**Exercise directions**:
Could you set down exactly the lines of the data below, starting at the one that holds "sticking with me." and ending at the one that holds "Thanks to V.B.", both included, and only those?

**Dataset records**:
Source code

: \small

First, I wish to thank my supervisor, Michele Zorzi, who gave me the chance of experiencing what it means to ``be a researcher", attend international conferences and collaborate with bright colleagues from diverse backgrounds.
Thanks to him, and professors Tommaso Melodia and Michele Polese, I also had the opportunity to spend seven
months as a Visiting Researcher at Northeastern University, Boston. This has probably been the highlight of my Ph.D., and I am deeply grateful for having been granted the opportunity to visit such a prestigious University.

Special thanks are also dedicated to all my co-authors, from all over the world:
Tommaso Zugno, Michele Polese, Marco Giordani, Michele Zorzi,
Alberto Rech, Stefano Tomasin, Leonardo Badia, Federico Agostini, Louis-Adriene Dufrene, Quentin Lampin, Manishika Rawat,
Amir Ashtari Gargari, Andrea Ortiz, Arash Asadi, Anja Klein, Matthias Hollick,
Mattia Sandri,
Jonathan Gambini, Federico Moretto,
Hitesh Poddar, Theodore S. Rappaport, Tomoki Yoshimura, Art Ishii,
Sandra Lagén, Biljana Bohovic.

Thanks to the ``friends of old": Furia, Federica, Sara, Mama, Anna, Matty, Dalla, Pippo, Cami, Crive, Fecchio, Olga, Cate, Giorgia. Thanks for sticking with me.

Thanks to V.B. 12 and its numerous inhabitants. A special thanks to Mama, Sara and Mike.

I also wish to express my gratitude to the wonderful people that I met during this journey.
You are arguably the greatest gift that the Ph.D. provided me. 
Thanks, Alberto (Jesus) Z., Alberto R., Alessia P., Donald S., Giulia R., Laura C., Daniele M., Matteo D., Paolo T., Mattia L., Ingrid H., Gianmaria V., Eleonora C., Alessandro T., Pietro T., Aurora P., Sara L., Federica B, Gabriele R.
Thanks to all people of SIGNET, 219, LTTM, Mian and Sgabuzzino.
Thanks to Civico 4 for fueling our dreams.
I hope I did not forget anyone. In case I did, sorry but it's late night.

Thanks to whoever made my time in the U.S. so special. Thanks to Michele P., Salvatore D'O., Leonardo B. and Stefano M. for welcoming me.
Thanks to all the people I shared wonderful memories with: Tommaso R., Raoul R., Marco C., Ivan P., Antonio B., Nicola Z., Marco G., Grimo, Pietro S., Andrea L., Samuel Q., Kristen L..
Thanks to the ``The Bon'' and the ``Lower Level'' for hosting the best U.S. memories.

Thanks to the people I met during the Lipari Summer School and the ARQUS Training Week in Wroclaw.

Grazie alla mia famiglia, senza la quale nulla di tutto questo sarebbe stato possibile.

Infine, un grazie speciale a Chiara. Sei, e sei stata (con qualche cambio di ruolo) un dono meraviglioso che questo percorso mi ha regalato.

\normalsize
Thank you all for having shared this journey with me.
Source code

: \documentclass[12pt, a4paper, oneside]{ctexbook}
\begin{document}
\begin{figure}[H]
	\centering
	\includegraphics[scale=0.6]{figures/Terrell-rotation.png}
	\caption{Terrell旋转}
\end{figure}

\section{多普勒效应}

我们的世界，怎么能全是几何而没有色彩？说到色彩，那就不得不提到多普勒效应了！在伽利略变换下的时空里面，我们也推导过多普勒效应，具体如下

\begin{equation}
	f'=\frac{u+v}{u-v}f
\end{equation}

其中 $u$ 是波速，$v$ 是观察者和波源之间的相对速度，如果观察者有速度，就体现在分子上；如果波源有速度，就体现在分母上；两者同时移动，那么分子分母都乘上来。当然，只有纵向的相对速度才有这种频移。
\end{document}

**Response area**:
Thanks to the ``friends of old": Furia, Federica, Sara, Mama, Anna, Matty, Dalla, Pippo, Cami, Crive, Fecchio, Olga, Cate, Giorgia. Thanks for sticking with me.

Thanks to V.B. 12 and its numerous inhabitants. A special thanks to Mama, Sara and Mike.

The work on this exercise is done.